Die Karosserien der beiden Kleinserien-Coupés von Monteverdi und Glas schuf der italienische Karosseriegestalter Pietro Frua (1913 bis 1983). Der deutsche Autohersteller aus Dingolfing war seit 1963 einer seiner wichtigsten Kunden. Als BMW die bayrische Firma übernahm, war das ein schwerer Schlag für Frua und sein Turiner Unternehmen. Doch der Designer gab die Hoffnung auf eine Fortsetzung der Zusammenarbeit nicht auf. Bei der Frankfurter IAA im September 1967 sorgte der Italiener für eine große Überraschung.

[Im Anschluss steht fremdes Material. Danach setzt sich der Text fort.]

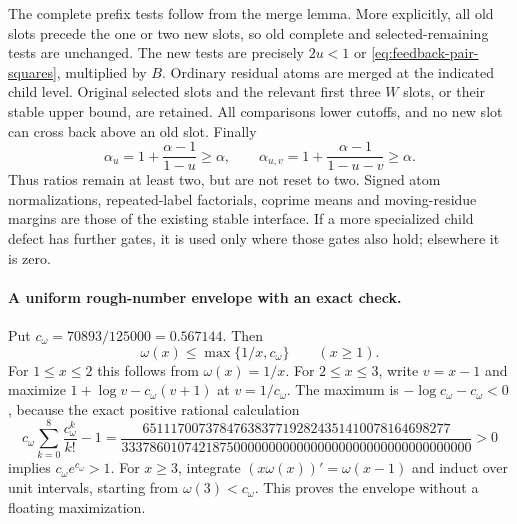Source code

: The complete prefix tests follow from the merge lemma.  More
explicitly, all old slots precede the one or two new slots, so
old complete and selected-remaining tests are unchanged.  The
new tests are precisely $2u<1$ or
\eqref{eq:feedback-pair-squares}, multiplied by $B$.
Ordinary residual atoms are merged at the indicated child level.
Original selected slots and the relevant first three $W$ slots,
or their stable upper bound, are retained.  All comparisons lower
cutoffs, and no new slot can cross back above an old slot.
Finally
\[
 \alpha_u=1+\frac{\alpha-1}{1-u}\ge\alpha,\qquad
 \alpha_{u,v}=1+\frac{\alpha-1}{1-u-v}\ge\alpha.
\]
Thus ratios remain at least two, but are not reset to two.
Signed atom normalizations, repeated-label factorials, coprime
means and moving-residue margins are those of the existing stable
interface.  If a more specialized child defect has further gates,
it is used only where those gates also hold; elsewhere it is zero.

\paragraph{A uniform rough-number envelope with an exact check.}
Put $c_\omega=70893/125000=0.567144$.  Then
\begin{equation}\label{eq:feedback-omega-envelope}
 \omega(x)\le\max\{1/x,c_\omega\}\qquad(x\ge1).
\end{equation}
For $1\le x\le2$ this follows from $\omega(x)=1/x$.
For $2\le x\le3$, write $v=x-1$ and maximize
$1+\log v-c_\omega(v+1)$ at $v=1/c_\omega$.
The maximum is $-\log c_\omega-c_\omega<0$, because the exact
positive rational calculation
\[
 c_\omega\sum_{k=0}^{8}\frac{c_\omega^k}{k!}-1
 =\frac{65111700737847638377192824351410078164698277}
 {33378601074218750000000000000000000000000000000000}>0
\]
implies $c_\omega e^{c_\omega}>1$.
For $x\ge3$, integrate $(x\omega(x))'=\omega(x-1)$ and induct
over unit intervals, starting from $\omega(3)<c_\omega$.
This proves the envelope without a floating maximization.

Ein bisschen Glaserati, viel Monteverdi
Auf seinem Stand präsentierte Frua ein neues Fließheckcoupé auf Basis des BMW-Glas V8, allerdings ohne mit BMW vorher darüber zu reden: "Frua hatte diesen Wagen in aller Heimlichkeit gebaut – vielleicht will er damit beweisen, dass er auch Autos von schlichter Schönheit bauen kann", schrieb auto motor und sport Ende September 1967 in Ausgabe 20. Die Form der Coupé-Studie zeigte starke Ähnlichkeiten mit dem Monteverdi High Speed 375 S, der ebenfalls auf der IAA 1967 präsentiert wurde. Diese Ähnlichkeit ist kein Zufall: Der Frua-Experte Stefan Dierkes hütet die erste 1:1-Zeichnung des BMW-Glas in seinem Archiv. Darauf hatte der Designer handschriftlich vermerkt: "derivato da dis. 793" – Ableitung von Zeichnung 793, sein Entwurf für das Monteverdi-Coupé.

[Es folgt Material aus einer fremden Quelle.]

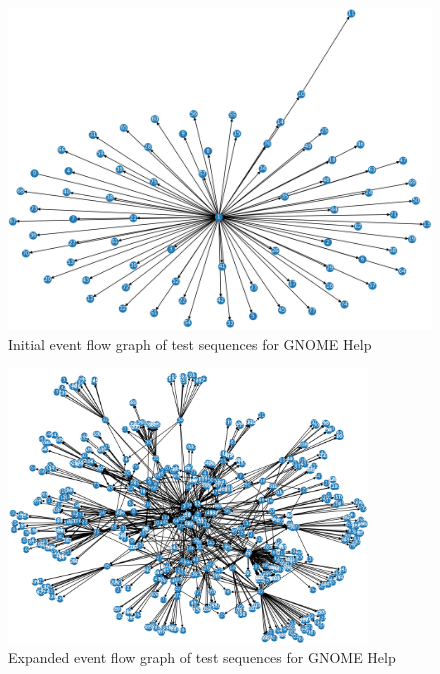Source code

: \begin{figure}[H]
	\centering
	\includegraphics[width=1\textwidth,clip]{obrazky-figures/yelp_n_start.png}
	\caption{Initial event flow graph of test sequences for GNOME Help}
	\label{yelp_start}
\end{figure}

\begin{figure}[H]
	\centering
	\includegraphics[width=0.85\textwidth,clip]{obrazky-figures/yelp_n_final.png}
	\caption{Expanded event flow graph of test sequences for GNOME Help}
	\label{yelp_end}
\end{figure}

Zur Premiere in Frankfurt merkte auto motor und sport an: "Ob Frua mit seiner Hoffnung auf eine kleine Serie bei BMW Gegenliebe findet, ist zweifelhaft." Trotz einer anschließenden Tournee über die Pariser Automesse im Oktober 1967, den Automobilsalon in Genf 1968 und die Automesse in Barcelona 1969, blieb die Glaserati-Evolution von Frua ein Einzelstück. BMW schrieb seine eigene Coupé-Geschichte ab Dezember 1968 mit dem eleganten CS (E9) fort. Chefdesigner Wilhelm Hofmeister vertraute auf die Sympathie für die klassische Stufenheckform. Als Triebwerke dienten die berühmten Sechszylinder-Reihenmotoren der Baureihe M30 mit Leistungen zwischen 150 und 206 PS.
Zuletzt nicht verkauft
Frua verkaufte seine Studie mit der Chassisnummer V-1471 nach der letzten Ausstellung in Barcelona, wo das Coupé in roter Lackierung präsentiert wurde, an einen spanischen Sammler, der das Auto über zwanzig Jahre lang in seiner Sammlung hütete. Danach ging es durch mehrere Hände. Im Jahr 2000, so berichtet Frua-Kenner Dierkes, habe sich sogar BMW Classic für das Einzelstück interessiert, doch wegen des schlechten Zustands vom Kauf Abstand genommen.
Im Mai 2015 tauchte der BMW-Glas 3000 V8 Fastback Frua nach einer Restaurierung der Technik in der Auktion von RM in der Villa Erba auf. Bei einem Schätzwert von 380.000 bis 480.000 Euro erhielt das Einzelstück keinen Zuschlag. Offenbar fand es aber danach einen neuen Besitzer. Knapp fünf Jahre später steht das Auto erneut zum Verkauf. Am 6. Februar stand er im Angebots-Fuhrpark von Bonhams im Pariser Grand Palais, diesmal mit einem Estimate von 250.000 bis 350.000 Euro. Der Höchstbieter bezahlte inklusive Aufgeld 209.300 Euro.